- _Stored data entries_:
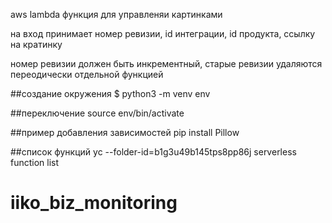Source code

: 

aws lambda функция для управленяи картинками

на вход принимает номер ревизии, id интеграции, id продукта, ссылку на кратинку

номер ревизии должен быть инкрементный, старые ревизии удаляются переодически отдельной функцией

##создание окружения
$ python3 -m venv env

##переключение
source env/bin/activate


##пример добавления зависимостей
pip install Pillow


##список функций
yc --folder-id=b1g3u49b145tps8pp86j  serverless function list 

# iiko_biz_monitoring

==

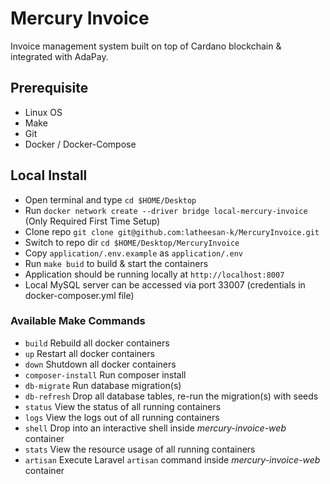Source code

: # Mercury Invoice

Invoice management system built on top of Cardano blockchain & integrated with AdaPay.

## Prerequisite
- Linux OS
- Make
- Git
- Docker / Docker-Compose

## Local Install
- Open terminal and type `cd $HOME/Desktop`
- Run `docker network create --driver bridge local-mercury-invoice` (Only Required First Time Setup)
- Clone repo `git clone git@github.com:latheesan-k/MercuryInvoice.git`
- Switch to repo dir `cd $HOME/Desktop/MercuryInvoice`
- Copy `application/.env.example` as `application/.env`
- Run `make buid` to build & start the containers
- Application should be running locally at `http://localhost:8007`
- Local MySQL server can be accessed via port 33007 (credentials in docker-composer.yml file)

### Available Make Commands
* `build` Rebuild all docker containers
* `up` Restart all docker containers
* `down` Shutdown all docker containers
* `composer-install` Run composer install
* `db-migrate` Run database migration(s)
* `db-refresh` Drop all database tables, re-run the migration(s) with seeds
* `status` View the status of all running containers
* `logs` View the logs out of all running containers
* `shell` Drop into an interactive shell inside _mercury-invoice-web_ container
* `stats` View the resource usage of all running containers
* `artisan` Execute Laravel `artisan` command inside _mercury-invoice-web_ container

==

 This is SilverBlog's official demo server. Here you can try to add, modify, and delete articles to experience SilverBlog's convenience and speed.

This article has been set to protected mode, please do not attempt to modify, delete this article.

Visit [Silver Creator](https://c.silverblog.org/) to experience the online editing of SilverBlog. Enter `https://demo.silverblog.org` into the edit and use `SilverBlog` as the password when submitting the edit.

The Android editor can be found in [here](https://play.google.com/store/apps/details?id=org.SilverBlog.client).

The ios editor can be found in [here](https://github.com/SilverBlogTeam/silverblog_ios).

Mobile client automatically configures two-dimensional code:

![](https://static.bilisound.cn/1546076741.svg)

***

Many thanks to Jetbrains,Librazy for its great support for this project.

- _TASK BRIEF_: Could you set down, exactly as written, the lines above between the one holding "shell inside _mercury-invoice-web_ container" and the one holding "command inside _mercury-invoice-web_ container", inclusive, and nothing more?

- _SOLUTION TO THE EXERCISE_:
* `shell` Drop into an interactive shell inside _mercury-invoice-web_ container
* `stats` View the resource usage of all running containers
* `artisan` Execute Laravel `artisan` command inside _mercury-invoice-web_ container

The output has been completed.